[What to do]: All entries are to be copied verbatim, while the pictures stay out.

(Source texts of formatted documents)

^^^^^^^^^^^^^^^^

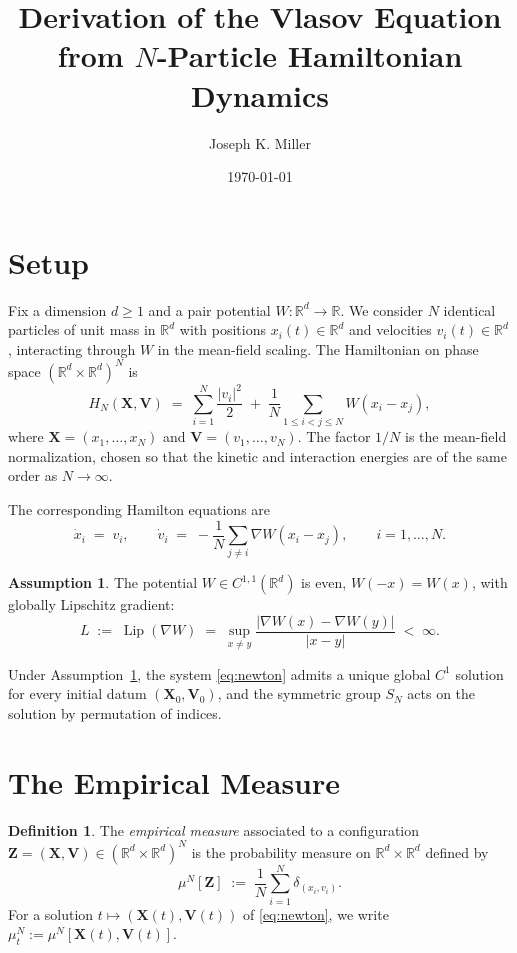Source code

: \documentclass[11pt]{article}
\title{Derivation of the Vlasov Equation \\ from $N$-Particle Hamiltonian Dynamics}
\author{Joseph K. Miller}
\date{\today}
\theoremstyle{definition}
\newtheorem{definition}[theorem]{Definition}
\newtheorem{assumption}[theorem]{Assumption}
\theoremstyle{remark}
\newcommand{\R}{\mathbb{R}}
\newcommand{\X}{\mathbf{X}}
\newcommand{\V}{\mathbf{V}}
\newcommand{\Z}{\mathbf{Z}}
\DeclareMathOperator{\Lip}{Lip}
\begin{document}
\maketitle

\section{Setup}

Fix a dimension $d \ge 1$ and a pair potential $W : \R^d \to \R$. We consider $N$ identical
particles of unit mass in $\R^d$ with positions $x_i(t) \in \R^d$ and velocities $v_i(t) \in \R^d$,
interacting through $W$ in the mean-field scaling. The Hamiltonian on phase space
$(\R^d \times \R^d)^N$ is
\begin{equation}
  H_N(\X, \V) \;=\; \sum_{i=1}^{N} \frac{|v_i|^2}{2}
  \;+\; \frac{1}{N} \sum_{1 \le i < j \le N} W(x_i - x_j),
  \label{eq:HN}
\end{equation}
where $\X = (x_1, \ldots, x_N)$ and $\V = (v_1, \ldots, v_N)$. The factor $1/N$ is the
mean-field normalization, chosen so that the kinetic and interaction energies are of the
same order as $N \to \infty$.

The corresponding Hamilton equations are
\begin{equation}
  \dot{x}_i \;=\; v_i, \qquad
  \dot{v}_i \;=\; -\frac{1}{N} \sum_{j \neq i} \nabla W(x_i - x_j),
  \qquad i = 1, \ldots, N.
  \label{eq:newton}
\end{equation}

\begin{assumption}\label{ass:W}
The potential $W \in C^{1,1}(\R^d)$ is even, $W(-x) = W(x)$, with globally Lipschitz gradient:
\[
  L \;:=\; \Lip(\nabla W) \;=\; \sup_{x \neq y} \frac{|\nabla W(x) - \nabla W(y)|}{|x-y|} \;<\; \infty.
\]
\end{assumption}

Under Assumption~\ref{ass:W}, the system \eqref{eq:newton} admits a unique global $C^1$ solution
for every initial datum $(\X_0, \V_0)$, and the symmetric group $S_N$ acts on the solution by
permutation of indices.

\section{The Empirical Measure}

\begin{definition}
The \emph{empirical measure} associated to a configuration $\Z = (\X, \V) \in (\R^d \times \R^d)^N$
is the probability measure on $\R^d \times \R^d$ defined by
\[
  \mu^N[\Z] \;:=\; \frac{1}{N} \sum_{i=1}^{N} \delta_{(x_i, v_i)}.
\]
For a solution $t \mapsto (\X(t), \V(t))$ of \eqref{eq:newton}, we write $\mu_t^N := \mu^N[\X(t), \V(t)]$.
\end{definition}
\end{document}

^^^^^^^^^^^^^^^^

[Worked solution]:
Source code

: \documentclass[11pt]{article}
\title{Derivation of the Vlasov Equation \\ from $N$-Particle Hamiltonian Dynamics}
\author{Joseph K. Miller}
\date{\today}
\theoremstyle{definition}
\newtheorem{definition}[theorem]{Definition}
\newtheorem{assumption}[theorem]{Assumption}
\theoremstyle{remark}
\newcommand{\R}{\mathbb{R}}
\newcommand{\X}{\mathbf{X}}
\newcommand{\V}{\mathbf{V}}
\newcommand{\Z}{\mathbf{Z}}
\DeclareMathOperator{\Lip}{Lip}
\begin{document}
\maketitle

\section{Setup}

Fix a dimension $d \ge 1$ and a pair potential $W : \R^d \to \R$. We consider $N$ identical
particles of unit mass in $\R^d$ with positions $x_i(t) \in \R^d$ and velocities $v_i(t) \in \R^d$,
interacting through $W$ in the mean-field scaling. The Hamiltonian on phase space
$(\R^d \times \R^d)^N$ is
\begin{equation}
  H_N(\X, \V) \;=\; \sum_{i=1}^{N} \frac{|v_i|^2}{2}
  \;+\; \frac{1}{N} \sum_{1 \le i < j \le N} W(x_i - x_j),
  \label{eq:HN}
\end{equation}
where $\X = (x_1, \ldots, x_N)$ and $\V = (v_1, \ldots, v_N)$. The factor $1/N$ is the
mean-field normalization, chosen so that the kinetic and interaction energies are of the
same order as $N \to \infty$.

The corresponding Hamilton equations are
\begin{equation}
  \dot{x}_i \;=\; v_i, \qquad
  \dot{v}_i \;=\; -\frac{1}{N} \sum_{j \neq i} \nabla W(x_i - x_j),
  \qquad i = 1, \ldots, N.
  \label{eq:newton}
\end{equation}

\begin{assumption}\label{ass:W}
The potential $W \in C^{1,1}(\R^d)$ is even, $W(-x) = W(x)$, with globally Lipschitz gradient:
\[
  L \;:=\; \Lip(\nabla W) \;=\; \sup_{x \neq y} \frac{|\nabla W(x) - \nabla W(y)|}{|x-y|} \;<\; \infty.
\]
\end{assumption}

Under Assumption~\ref{ass:W}, the system \eqref{eq:newton} admits a unique global $C^1$ solution
for every initial datum $(\X_0, \V_0)$, and the symmetric group $S_N$ acts on the solution by
permutation of indices.

\section{The Empirical Measure}

\begin{definition}
The \emph{empirical measure} associated to a configuration $\Z = (\X, \V) \in (\R^d \times \R^d)^N$
is the probability measure on $\R^d \times \R^d$ defined by
\[
  \mu^N[\Z] \;:=\; \frac{1}{N} \sum_{i=1}^{N} \delta_{(x_i, v_i)}.
\]
For a solution $t \mapsto (\X(t), \V(t))$ of \eqref{eq:newton}, we write $\mu_t^N := \mu^N[\X(t), \V(t)]$.
\end{definition}
\end{document}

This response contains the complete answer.